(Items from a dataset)
-- -- --

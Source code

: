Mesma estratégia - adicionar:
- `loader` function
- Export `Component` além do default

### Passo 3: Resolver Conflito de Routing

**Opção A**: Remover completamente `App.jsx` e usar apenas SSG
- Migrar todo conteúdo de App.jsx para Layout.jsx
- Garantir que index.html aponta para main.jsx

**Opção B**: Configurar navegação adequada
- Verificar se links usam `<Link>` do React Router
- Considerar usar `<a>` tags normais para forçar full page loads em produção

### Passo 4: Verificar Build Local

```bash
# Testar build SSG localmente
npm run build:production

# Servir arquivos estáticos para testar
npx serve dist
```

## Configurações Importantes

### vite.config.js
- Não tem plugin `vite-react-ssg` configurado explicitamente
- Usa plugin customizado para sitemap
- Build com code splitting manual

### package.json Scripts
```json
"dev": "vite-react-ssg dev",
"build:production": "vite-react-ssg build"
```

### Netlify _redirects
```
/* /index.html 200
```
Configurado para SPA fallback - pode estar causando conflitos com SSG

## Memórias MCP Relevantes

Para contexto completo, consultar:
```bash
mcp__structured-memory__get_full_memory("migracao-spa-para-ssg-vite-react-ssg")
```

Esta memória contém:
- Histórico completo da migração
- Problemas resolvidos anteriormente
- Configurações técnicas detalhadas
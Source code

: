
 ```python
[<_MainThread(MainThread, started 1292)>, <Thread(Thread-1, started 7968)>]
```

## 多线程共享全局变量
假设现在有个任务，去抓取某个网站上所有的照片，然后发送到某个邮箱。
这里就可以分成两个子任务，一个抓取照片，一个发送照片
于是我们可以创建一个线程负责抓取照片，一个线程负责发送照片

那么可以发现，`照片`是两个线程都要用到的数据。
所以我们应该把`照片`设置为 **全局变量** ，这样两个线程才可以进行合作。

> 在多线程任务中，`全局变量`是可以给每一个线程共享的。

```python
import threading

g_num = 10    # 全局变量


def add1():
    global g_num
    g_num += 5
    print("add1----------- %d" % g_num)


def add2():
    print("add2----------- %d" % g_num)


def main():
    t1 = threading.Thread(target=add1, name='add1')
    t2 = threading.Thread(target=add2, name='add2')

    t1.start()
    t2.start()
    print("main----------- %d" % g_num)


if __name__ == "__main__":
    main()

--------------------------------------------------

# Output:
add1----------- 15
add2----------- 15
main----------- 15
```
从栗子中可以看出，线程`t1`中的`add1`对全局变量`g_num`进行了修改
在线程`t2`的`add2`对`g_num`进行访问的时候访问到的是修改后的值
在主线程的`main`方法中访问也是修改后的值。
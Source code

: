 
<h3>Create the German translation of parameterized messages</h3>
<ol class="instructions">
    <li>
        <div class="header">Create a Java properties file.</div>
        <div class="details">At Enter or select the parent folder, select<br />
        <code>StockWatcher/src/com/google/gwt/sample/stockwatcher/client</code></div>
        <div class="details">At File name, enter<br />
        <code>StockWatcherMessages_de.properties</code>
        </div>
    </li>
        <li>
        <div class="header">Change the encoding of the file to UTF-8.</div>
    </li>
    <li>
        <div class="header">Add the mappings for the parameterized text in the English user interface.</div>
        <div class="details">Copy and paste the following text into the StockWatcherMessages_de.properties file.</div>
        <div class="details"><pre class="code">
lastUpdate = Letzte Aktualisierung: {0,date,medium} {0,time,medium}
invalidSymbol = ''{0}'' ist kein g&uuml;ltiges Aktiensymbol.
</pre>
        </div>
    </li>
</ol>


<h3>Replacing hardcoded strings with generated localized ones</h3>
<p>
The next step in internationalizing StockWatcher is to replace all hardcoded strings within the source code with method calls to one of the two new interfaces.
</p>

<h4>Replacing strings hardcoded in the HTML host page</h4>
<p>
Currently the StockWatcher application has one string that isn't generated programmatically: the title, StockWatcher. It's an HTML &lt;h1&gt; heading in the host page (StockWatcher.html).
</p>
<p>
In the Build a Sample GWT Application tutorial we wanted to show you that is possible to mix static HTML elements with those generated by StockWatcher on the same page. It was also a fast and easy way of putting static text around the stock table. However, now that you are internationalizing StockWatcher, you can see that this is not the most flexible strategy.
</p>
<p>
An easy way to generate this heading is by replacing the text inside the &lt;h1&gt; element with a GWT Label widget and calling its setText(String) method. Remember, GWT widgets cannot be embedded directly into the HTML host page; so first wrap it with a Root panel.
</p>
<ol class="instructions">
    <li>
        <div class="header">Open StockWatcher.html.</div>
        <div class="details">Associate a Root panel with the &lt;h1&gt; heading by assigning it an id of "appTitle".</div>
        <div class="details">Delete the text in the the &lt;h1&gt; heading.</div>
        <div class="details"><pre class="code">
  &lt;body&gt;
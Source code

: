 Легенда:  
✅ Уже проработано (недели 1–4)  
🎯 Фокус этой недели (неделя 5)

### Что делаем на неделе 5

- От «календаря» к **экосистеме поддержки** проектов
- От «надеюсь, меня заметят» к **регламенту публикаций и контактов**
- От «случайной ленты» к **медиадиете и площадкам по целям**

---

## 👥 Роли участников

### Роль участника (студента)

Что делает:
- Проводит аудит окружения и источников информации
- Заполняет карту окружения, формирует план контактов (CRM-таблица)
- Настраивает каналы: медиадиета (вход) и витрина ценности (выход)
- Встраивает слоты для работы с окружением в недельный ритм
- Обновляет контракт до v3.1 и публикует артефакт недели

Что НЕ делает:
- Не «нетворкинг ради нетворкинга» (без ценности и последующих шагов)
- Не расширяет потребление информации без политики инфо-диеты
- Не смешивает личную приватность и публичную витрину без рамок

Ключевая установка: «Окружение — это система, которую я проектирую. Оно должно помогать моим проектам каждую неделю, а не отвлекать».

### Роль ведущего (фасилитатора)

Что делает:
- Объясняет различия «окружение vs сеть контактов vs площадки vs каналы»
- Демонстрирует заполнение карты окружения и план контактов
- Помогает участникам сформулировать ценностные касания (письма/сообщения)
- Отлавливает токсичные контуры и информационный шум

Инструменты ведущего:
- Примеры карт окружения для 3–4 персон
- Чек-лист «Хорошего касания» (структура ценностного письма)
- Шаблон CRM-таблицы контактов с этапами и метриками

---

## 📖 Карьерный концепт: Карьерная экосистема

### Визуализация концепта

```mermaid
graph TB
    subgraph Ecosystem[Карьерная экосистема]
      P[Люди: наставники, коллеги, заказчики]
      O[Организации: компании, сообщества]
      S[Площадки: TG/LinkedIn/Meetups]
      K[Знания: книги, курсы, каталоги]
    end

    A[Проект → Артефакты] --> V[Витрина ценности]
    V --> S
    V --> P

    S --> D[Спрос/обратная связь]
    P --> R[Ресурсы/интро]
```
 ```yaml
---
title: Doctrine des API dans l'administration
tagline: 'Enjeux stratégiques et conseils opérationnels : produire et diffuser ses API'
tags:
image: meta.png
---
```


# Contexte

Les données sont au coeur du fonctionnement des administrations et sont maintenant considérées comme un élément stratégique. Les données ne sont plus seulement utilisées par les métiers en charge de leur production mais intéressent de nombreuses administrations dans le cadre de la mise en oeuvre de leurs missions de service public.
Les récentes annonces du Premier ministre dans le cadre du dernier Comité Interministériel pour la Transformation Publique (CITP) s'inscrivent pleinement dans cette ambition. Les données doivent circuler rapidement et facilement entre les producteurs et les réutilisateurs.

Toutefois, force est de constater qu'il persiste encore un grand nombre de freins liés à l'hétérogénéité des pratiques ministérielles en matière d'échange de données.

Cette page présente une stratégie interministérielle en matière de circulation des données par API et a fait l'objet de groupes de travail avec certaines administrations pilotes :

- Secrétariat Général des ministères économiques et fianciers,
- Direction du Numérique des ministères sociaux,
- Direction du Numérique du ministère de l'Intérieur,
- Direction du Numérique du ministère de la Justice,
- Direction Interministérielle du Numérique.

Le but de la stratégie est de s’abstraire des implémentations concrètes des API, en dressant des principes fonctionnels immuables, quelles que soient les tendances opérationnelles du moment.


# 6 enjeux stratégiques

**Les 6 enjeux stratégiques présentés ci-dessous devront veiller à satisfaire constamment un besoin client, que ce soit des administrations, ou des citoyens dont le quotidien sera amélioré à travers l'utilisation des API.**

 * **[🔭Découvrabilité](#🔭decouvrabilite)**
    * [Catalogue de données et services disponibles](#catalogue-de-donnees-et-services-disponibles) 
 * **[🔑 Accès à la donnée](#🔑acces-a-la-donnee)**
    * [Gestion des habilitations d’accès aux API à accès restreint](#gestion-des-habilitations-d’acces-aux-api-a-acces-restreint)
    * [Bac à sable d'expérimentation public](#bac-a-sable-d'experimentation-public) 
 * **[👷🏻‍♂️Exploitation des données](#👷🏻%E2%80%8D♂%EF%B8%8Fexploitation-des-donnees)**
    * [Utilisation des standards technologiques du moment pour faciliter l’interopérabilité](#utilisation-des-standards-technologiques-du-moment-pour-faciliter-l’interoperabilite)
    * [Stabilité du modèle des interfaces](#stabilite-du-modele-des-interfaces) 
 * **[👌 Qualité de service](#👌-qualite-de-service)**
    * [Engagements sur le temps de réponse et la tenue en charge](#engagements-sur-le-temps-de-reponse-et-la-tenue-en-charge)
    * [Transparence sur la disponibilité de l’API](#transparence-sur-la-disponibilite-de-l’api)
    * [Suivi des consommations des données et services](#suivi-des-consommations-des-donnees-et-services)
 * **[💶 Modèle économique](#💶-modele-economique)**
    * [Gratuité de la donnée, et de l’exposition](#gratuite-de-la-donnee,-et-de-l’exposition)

-- -- --

#### [Task prompt]
Note each line of the entries that has "parameterized" in it, and copy those lines.

#### [Reply to the exercise]
<h3>Create the German translation of parameterized messages</h3>
        <div class="header">Add the mappings for the parameterized text in the English user interface.</div>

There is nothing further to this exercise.